Extracted data entries:
Content starts
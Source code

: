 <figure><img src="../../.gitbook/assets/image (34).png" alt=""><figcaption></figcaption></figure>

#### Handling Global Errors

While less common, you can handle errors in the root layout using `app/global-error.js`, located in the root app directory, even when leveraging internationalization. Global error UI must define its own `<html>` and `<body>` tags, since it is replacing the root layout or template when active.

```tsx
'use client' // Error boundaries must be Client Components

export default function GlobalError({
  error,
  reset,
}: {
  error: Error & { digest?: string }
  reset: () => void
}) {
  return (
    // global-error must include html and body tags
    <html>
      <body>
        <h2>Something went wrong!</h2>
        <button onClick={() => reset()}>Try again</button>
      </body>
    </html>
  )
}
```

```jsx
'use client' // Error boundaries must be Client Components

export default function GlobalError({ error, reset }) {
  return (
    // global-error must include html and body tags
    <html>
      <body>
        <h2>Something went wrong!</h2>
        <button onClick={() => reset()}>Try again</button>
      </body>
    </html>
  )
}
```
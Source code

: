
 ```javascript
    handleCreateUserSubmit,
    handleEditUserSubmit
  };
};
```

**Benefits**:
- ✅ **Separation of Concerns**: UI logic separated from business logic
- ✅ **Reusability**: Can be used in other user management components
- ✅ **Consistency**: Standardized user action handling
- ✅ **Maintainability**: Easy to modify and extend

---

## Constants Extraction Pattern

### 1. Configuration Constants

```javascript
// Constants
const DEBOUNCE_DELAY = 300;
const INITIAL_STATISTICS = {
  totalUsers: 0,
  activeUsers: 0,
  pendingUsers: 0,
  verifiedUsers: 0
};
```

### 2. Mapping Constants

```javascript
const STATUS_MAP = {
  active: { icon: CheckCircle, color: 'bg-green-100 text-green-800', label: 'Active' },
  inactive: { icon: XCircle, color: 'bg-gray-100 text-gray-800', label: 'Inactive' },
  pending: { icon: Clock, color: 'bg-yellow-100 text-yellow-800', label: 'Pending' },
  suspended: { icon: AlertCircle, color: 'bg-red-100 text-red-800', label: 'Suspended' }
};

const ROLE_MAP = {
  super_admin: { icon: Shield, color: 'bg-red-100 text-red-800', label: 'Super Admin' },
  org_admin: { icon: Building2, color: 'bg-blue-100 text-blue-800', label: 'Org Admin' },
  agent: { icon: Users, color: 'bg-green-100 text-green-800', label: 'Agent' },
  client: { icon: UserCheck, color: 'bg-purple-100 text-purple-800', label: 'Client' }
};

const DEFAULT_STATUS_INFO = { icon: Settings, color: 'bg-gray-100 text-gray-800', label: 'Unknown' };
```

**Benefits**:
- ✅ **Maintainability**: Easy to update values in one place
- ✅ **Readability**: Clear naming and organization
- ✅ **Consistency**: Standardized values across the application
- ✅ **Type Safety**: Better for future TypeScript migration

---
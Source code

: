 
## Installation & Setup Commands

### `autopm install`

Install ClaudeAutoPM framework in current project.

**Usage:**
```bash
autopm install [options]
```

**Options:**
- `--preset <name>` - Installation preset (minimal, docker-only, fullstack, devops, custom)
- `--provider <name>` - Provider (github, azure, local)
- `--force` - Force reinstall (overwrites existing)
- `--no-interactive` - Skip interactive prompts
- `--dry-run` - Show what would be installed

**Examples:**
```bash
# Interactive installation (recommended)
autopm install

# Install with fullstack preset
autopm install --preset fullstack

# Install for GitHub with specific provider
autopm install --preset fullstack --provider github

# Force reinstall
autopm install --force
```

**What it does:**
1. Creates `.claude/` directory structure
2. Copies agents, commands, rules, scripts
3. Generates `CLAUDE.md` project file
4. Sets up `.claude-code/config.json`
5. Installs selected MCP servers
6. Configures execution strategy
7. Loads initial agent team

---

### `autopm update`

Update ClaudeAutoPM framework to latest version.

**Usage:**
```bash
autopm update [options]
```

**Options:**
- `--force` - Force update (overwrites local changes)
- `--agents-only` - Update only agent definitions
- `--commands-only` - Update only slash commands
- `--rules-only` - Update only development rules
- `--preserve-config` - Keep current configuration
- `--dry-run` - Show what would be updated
Content ends
### Your objective:
The response should consist of the entries above, retyped exactly.

### Written response:
Source code

: <figure><img src="../../.gitbook/assets/image (34).png" alt=""><figcaption></figcaption></figure>

#### Handling Global Errors

While less common, you can handle errors in the root layout using `app/global-error.js`, located in the root app directory, even when leveraging internationalization. Global error UI must define its own `<html>` and `<body>` tags, since it is replacing the root layout or template when active.

```tsx
'use client' // Error boundaries must be Client Components

export default function GlobalError({
  error,
  reset,
}: {
  error: Error & { digest?: string }
  reset: () => void
}) {
  return (
    // global-error must include html and body tags
    <html>
      <body>
        <h2>Something went wrong!</h2>
        <button onClick={() => reset()}>Try again</button>
      </body>
    </html>
  )
}
```

```jsx
'use client' // Error boundaries must be Client Components

export default function GlobalError({ error, reset }) {
  return (
    // global-error must include html and body tags
    <html>
      <body>
        <h2>Something went wrong!</h2>
        <button onClick={() => reset()}>Try again</button>
      </body>
    </html>
  )
}
```
Source code

:
 ```javascript
    handleCreateUserSubmit,
    handleEditUserSubmit
  };
};
```

**Benefits**:
- ✅ **Separation of Concerns**: UI logic separated from business logic
- ✅ **Reusability**: Can be used in other user management components
- ✅ **Consistency**: Standardized user action handling
- ✅ **Maintainability**: Easy to modify and extend

---

## Constants Extraction Pattern

### 1. Configuration Constants

```javascript
// Constants
const DEBOUNCE_DELAY = 300;
const INITIAL_STATISTICS = {
  totalUsers: 0,
  activeUsers: 0,
  pendingUsers: 0,
  verifiedUsers: 0
};
```

### 2. Mapping Constants

```javascript
const STATUS_MAP = {
  active: { icon: CheckCircle, color: 'bg-green-100 text-green-800', label: 'Active' },
  inactive: { icon: XCircle, color: 'bg-gray-100 text-gray-800', label: 'Inactive' },
  pending: { icon: Clock, color: 'bg-yellow-100 text-yellow-800', label: 'Pending' },
  suspended: { icon: AlertCircle, color: 'bg-red-100 text-red-800', label: 'Suspended' }
};

const ROLE_MAP = {
  super_admin: { icon: Shield, color: 'bg-red-100 text-red-800', label: 'Super Admin' },
  org_admin: { icon: Building2, color: 'bg-blue-100 text-blue-800', label: 'Org Admin' },
  agent: { icon: Users, color: 'bg-green-100 text-green-800', label: 'Agent' },
  client: { icon: UserCheck, color: 'bg-purple-100 text-purple-800', label: 'Client' }
};

const DEFAULT_STATUS_INFO = { icon: Settings, color: 'bg-gray-100 text-gray-800', label: 'Unknown' };
```

**Benefits**:
- ✅ **Maintainability**: Easy to update values in one place
- ✅ **Readability**: Clear naming and organization
- ✅ **Consistency**: Standardized values across the application
- ✅ **Type Safety**: Better for future TypeScript migration

---
Source code

: 
## Installation & Setup Commands

### `autopm install`

Install ClaudeAutoPM framework in current project.

**Usage:**
```bash
autopm install [options]
```

**Options:**
- `--preset <name>` - Installation preset (minimal, docker-only, fullstack, devops, custom)
- `--provider <name>` - Provider (github, azure, local)
- `--force` - Force reinstall (overwrites existing)
- `--no-interactive` - Skip interactive prompts
- `--dry-run` - Show what would be installed

**Examples:**
```bash
# Interactive installation (recommended)
autopm install

# Install with fullstack preset
autopm install --preset fullstack

# Install for GitHub with specific provider
autopm install --preset fullstack --provider github

# Force reinstall
autopm install --force
```

**What it does:**
1. Creates `.claude/` directory structure
2. Copies agents, commands, rules, scripts
3. Generates `CLAUDE.md` project file
4. Sets up `.claude-code/config.json`
5. Installs selected MCP servers
6. Configures execution strategy
7. Loads initial agent team

---

### `autopm update`

Update ClaudeAutoPM framework to latest version.

**Usage:**
```bash
autopm update [options]
```

**Options:**
- `--force` - Force update (overwrites local changes)
- `--agents-only` - Update only agent definitions
- `--commands-only` - Update only slash commands
- `--rules-only` - Update only development rules
- `--preserve-config` - Keep current configuration
- `--dry-run` - Show what would be updated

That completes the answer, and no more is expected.